Several possible explanations can be suggested for the obesity paradox. First, the fact that the obese group consisted of younger individuals, might have biased the findings. However, BMI remained an independent predictor of improved survival after adjusting to age and other cardiovascular risk factors in our study. Second, it is possible that overweight and obese patients are treated more aggressively with cardioprotective drugs that may contribute to better outcomes. Third, considering the association between blood transfusion and mortality following TAVI, which was proposed in several recent reports,29, 30, 31 it is plausible that the obese patients, treated significantly less frequently with RBC transfusions, present better long‐term survival.

This study has several limitations.
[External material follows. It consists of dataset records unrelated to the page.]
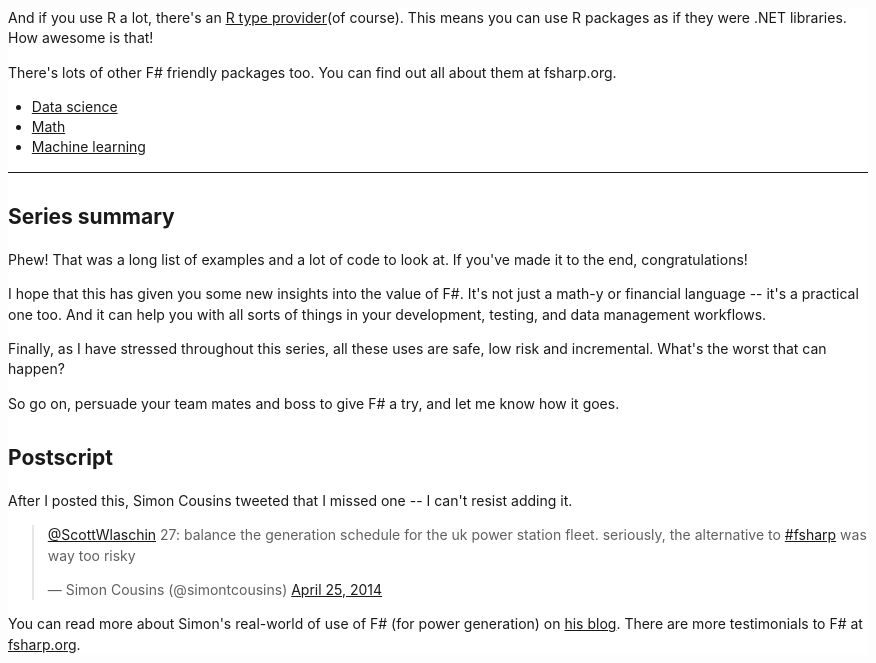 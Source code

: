 And if you use R a lot, there's an [R type provider](http://bluemountaincapital.github.io/FSharpRProvider)(of course).
This means you can use R packages as if they were .NET libraries. How awesome is that!

There's lots of other F# friendly packages too. You can find out all about them at fsharp.org.

* [Data science](http://fsharp.org/data-science/)
* [Math](http://fsharp.org/math/)
* [Machine learning](http://fsharp.org/machine-learning)

----------

## Series summary

Phew! That was a long list of examples and a lot of code to look at. If you've made it to the end, congratulations!

I hope that this has given you some new insights into the value of F#.
It's not just a math-y or financial language -- it's a practical one too.
And it can help you with all sorts of things in your development, testing, and data management workflows. 

Finally, as I have stressed throughout this series, all these uses are safe, low risk and incremental. What's the worst that can happen? 

So go on, persuade your team mates and boss to give F# a try, and let me know how it goes.

<a name="other-balance-power"></a>

## Postscript

After I posted this, Simon Cousins tweeted that I missed one -- I can't resist adding it.

<blockquote class="twitter-tweet" lang="en"><p><a href="https://twitter.com/ScottWlaschin">@ScottWlaschin</a> 27: balance the generation schedule for the uk power station fleet. seriously, the alternative to <a href="https://twitter.com/search?q=%23fsharp&amp;src=hash">#fsharp</a> was way too risky</p>&mdash; Simon Cousins (@simontcousins) <a href="https://twitter.com/simontcousins/statuses/459591939902697472">April 25, 2014</a></blockquote>
<script async src="//platform.twitter.com/widgets.js" charset="utf-8"></script>

You can read more about Simon's real-world of use of F# (for power generation) on [his blog](http://www.simontylercousins.net/does-the-language-you-use-make-a-difference-revisited/).
There are more testimonials to F# at [fsharp.org](http://fsharp.org/testimonials/).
First, although our data were obtained from a prospectively collected database, we conducted an observational, retrospective, and non‐prespecified analysis, and therefore, our results are subject to the effects of possible confounders by the nature of this design (eg, lack of data regarding clinical conditions that might influence both BMI and outcome such as active malignancy and overestimation of “dry” body weight due to fluid overload in TAVI candidates). Second, our cohort included only 5 patients defined as underweight, precluding us from studying the previously reported association between underweight and mortality following PCI and heart surgery27, 32 among the TAVI population. Third, a number of variables that might confound the outcomes (eg, drug therapy and frailty) were not available for analysis and might have affected the results of the multivariate analysis and its interpretation. Finally, as data regarding waist circumference and waist to hip ratio as indicators of obesity were not available, we used BMI as the only index of obesity. This may have resulted in a less‐accurate obesity grade determination.

Conclusion

In our single center study, obesity and overweight were independently associated with better outcome, supporting the obesity paradox in the TAVI population.

The authors have no funding, financial relationships, or conflicts of interest to disclose.